Les réseaux de technologies opérationnelles (OT) (tels que les systèmes de contrôle industriel et SCADA) qui irriguent les sociétés modernes actuelles sont constitués d’équipements conçus pour fonctionner ensemble, de manière intégrée et homogène. La défaillance d’un seul de ces systèmes peut, par effet domino, aboutir à des conséquences particulièrement lourdes. À titre d’exemple, l’électricité requiert des services de télécommunications pour transférer les informations de son smart grid. Ces services de télécommunications sont également utilisés lors des transactions financières entre producteurs et consommateurs d’électricité. De leur côté, les centrales électriques tirent parti du charbon, du gaz naturel, du pétrole, etc. pour alimenter les acteurs des télécommunications et de la finance. Les réseaux de transport ferroviaire et routier assurent l’acheminement des matières premières vers les producteurs d’énergies. Et ainsi de suite…

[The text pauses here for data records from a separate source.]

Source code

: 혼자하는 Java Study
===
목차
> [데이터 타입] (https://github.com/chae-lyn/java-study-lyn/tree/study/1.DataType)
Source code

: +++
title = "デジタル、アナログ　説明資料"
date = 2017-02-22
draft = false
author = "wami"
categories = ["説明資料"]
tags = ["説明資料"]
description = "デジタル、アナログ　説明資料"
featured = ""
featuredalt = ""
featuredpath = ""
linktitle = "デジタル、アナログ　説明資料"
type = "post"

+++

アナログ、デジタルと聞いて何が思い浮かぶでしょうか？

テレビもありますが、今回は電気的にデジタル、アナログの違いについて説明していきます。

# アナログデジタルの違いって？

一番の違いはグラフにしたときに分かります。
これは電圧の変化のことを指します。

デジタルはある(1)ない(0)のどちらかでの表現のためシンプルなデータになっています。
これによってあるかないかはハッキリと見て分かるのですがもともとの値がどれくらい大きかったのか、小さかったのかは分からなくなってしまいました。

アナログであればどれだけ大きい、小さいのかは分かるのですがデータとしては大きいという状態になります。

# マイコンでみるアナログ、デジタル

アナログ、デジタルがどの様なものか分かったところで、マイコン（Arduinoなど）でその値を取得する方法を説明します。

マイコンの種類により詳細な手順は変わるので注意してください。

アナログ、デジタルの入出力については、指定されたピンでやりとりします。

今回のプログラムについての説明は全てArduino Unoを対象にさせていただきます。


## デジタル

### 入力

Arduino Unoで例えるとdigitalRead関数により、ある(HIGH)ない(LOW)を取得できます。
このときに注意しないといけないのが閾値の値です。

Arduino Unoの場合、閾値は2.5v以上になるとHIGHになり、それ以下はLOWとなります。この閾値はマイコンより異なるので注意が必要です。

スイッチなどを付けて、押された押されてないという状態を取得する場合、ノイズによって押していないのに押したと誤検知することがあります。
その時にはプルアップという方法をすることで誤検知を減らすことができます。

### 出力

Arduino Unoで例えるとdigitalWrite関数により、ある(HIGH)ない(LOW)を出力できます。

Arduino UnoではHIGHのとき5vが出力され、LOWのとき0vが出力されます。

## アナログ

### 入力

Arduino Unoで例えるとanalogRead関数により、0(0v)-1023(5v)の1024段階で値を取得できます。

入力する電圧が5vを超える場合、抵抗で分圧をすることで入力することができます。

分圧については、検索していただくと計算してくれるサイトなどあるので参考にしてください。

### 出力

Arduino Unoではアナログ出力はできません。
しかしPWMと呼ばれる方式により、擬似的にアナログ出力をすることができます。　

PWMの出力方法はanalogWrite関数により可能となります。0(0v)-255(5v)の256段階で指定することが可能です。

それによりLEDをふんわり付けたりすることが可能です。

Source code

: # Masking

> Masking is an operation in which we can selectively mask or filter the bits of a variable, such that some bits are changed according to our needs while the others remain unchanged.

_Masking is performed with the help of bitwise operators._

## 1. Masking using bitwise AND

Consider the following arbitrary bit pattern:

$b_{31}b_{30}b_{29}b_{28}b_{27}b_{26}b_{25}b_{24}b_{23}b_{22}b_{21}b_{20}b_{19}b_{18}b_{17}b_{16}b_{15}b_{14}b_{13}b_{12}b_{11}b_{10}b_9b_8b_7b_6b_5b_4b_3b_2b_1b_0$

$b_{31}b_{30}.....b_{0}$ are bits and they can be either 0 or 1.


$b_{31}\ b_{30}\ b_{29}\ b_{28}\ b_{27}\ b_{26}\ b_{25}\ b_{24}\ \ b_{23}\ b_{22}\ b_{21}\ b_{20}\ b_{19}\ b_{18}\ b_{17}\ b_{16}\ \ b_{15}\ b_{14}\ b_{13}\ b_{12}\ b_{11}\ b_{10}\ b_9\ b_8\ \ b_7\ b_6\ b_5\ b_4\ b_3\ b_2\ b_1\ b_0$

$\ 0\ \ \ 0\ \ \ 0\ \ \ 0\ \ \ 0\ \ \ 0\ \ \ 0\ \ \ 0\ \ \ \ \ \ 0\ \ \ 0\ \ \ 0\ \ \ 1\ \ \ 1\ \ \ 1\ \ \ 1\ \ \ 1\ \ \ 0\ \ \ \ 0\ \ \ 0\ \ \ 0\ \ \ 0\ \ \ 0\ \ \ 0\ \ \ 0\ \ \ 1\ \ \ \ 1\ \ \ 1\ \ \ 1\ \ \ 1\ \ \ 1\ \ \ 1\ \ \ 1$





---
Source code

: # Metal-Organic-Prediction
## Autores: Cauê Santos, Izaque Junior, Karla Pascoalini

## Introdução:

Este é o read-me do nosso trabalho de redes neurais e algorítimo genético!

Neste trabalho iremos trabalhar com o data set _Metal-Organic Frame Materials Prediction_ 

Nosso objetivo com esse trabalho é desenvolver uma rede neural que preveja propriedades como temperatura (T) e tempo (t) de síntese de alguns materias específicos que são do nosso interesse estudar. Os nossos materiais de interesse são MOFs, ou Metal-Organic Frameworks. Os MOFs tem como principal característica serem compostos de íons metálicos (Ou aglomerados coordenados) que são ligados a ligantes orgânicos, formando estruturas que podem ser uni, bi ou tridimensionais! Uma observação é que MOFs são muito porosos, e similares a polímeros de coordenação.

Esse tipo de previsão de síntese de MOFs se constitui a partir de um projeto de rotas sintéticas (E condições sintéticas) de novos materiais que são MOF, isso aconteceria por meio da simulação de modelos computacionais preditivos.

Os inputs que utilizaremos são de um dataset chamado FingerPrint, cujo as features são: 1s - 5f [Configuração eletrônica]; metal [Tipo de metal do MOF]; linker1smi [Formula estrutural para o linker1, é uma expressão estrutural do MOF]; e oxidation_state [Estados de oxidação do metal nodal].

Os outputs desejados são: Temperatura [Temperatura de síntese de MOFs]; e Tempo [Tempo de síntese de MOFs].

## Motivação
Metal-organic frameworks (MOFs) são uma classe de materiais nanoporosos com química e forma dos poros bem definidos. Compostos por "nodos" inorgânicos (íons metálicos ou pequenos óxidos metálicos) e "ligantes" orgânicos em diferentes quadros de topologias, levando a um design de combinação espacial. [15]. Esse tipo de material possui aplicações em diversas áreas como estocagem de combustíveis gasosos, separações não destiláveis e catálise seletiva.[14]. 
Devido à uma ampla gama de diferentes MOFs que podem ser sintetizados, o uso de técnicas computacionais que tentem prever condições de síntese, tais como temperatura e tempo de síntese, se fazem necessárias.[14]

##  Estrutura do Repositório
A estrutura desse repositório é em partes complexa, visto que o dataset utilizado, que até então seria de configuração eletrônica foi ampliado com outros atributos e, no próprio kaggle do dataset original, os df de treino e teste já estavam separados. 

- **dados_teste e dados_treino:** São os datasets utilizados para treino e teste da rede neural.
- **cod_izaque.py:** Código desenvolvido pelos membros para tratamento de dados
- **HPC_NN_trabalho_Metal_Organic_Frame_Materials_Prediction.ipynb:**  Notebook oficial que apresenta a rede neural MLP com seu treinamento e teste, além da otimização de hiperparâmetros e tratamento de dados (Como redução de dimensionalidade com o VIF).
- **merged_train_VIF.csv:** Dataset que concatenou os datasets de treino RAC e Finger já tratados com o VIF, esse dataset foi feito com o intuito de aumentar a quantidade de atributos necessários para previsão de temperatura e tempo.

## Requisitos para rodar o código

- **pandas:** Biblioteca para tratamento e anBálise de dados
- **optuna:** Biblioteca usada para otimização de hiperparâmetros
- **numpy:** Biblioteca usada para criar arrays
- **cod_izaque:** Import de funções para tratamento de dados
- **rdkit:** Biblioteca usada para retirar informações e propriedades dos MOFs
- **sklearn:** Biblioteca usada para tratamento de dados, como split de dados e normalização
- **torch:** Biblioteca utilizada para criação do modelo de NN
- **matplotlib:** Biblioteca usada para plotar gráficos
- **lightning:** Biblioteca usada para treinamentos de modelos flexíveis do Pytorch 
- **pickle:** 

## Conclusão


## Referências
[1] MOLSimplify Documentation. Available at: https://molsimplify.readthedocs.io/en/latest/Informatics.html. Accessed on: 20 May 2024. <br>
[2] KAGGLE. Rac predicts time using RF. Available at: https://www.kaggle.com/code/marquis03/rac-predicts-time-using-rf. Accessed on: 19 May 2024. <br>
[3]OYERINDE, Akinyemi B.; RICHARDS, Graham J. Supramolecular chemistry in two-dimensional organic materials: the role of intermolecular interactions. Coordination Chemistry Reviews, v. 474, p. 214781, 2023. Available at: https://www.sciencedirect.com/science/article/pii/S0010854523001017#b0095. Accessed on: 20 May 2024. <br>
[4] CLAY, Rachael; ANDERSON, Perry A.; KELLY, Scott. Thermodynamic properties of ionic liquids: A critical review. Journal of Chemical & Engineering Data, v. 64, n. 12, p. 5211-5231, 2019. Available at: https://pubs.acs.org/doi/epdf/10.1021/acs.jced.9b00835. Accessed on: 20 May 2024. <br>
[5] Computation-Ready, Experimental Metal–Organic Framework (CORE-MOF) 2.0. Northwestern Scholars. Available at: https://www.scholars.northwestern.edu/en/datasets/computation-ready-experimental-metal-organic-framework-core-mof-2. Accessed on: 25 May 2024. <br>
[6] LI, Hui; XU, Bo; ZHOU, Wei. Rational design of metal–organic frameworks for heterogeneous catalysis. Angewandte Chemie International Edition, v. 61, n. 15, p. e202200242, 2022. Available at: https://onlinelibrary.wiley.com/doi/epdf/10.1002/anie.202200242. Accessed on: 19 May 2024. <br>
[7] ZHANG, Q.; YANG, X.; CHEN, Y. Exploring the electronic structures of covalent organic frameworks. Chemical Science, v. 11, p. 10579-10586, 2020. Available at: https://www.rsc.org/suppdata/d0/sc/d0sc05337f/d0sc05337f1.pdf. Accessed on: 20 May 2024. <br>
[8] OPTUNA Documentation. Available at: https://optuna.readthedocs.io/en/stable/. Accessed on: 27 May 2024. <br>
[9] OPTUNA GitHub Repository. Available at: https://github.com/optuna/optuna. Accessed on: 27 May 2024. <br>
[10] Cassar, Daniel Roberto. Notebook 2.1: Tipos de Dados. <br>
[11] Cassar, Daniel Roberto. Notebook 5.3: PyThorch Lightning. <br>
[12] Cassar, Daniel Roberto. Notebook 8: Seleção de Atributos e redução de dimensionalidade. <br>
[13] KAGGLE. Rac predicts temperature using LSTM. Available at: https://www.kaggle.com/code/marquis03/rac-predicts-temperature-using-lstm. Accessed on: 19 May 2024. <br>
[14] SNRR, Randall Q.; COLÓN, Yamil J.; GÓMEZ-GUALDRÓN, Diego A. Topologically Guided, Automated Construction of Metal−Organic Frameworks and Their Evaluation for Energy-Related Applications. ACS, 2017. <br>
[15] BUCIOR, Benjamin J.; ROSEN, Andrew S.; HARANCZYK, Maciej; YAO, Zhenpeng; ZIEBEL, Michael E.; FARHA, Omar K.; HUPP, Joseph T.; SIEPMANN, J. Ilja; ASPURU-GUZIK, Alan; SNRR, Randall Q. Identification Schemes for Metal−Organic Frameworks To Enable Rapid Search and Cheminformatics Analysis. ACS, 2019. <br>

Les biens et services produits par les organisations et opérateurs d’importance vitale (OIV) de notre pays relèvent d’activité intimement imbriquées dans l’optique d’assurer le niveau et la qualité de vie que tout citoyen est en droit d’attendre de la société dans laquelle il vit.

Les menaces qui pèsent sur les systèmes et équipements OT essentiels à la sécurité nationale, aux systèmes de santé publique et au dynamisme économique d’un pays impliquent une protection adéquate. Cette protection est d’ailleurs une réalité depuis les années 1990 déjà. Voilà qui peut paraître antique, mais notons que les mesures de protection prises à l’époque pour protéger ces systèmes industriels ont évolué pour devenir les technologies de sécurité utilisées aujourd’hui pour protéger les infrastructures IT.

La sécurité des systèmes industriels est un défi majeur, et ce, pour de nombreuses raisons. En premier lieu, ces systèmes ont été conçus à l’origine pour fonctionner de manière autonome et cloisonnée, évitant ainsi de faire appel à une protection issue de l’extérieur. Mais avec un cycle de vie qui peut aller au-delà de 30 ans, les équipements et les systèmes d’exploitation ne sont souvent plus mis à jour, et sont même parfois obsolètes.

Mais les choses changent, comme l’illustrent ces systèmes OT qui ne fonctionnent plus de manière autonome. Dans de nombreux cas, ils sont connectés aux réseaux IT d’entreprise pour échanger des informations métiers et utilisent ainsi des services de télécommunications qui les connectent à Internet ou à des opérateurs.

Les opérateurs d’importance vitale ont été lents à adopter de nouvelles technologies, puisque leurs systèmes OT ont permis de concevoir, pendant des années et à l’aide de processus éprouvés, un produit fini qui est essentiel à notre société moderne. Qu’il s’agisse d’électricité, de médicaments, de produits chimiques ou de l’alimentaire, les systèmes OT ont su, historiquement, fonctionner en continu et sans défaillance majeure.

Bien sûr, certaines pièces ou modules sont parfois tombés en panne, mais les systèmes sont suffisamment résilients pour absorber de tels dysfonctionnements et continuer la production. On ne s’étonnera donc guère de constater que des systèmes datant de la fin des années 80 sont encore opérationnels à ce jour.

Les spécialistes de la sécurité, et notamment ceux évoluant dans l’IT classique, s’interrogent souvent sur le niveau de protection des systèmes OT face aux cyberattaques. Il est évident que nombre de ces systèmes hérités n’ont jamais été conçus dans une optique de cybersécurité, ce qui constitue un réel risque pour les services critiques et même les vies humaines. S’il est possible de déployer des couches de protection, cette approche induit néanmoins un coût en termes de déploiement, d’ingénierie et d’exploitation. Une alternative serait d’embarquer les fonctions de protection au sein du matériel et de proposer ainsi une sécurité native. Cette approche est d’ailleurs à l’étude car pertinente sur le long terme. Mais compte tenu de la durée de vie de la majorité des équipements existants, le déploiement de la sécurité ne peut être que lent et plusieurs décennies seraient nécessaires pour aboutir à une sécurité intégrale et donc performante. D’autre part, au-delà du risque d’interruption des services critiques, la mise à jour de ces systèmes se révèle in fine aussi coûteuse que de déployer des couches de sécurité.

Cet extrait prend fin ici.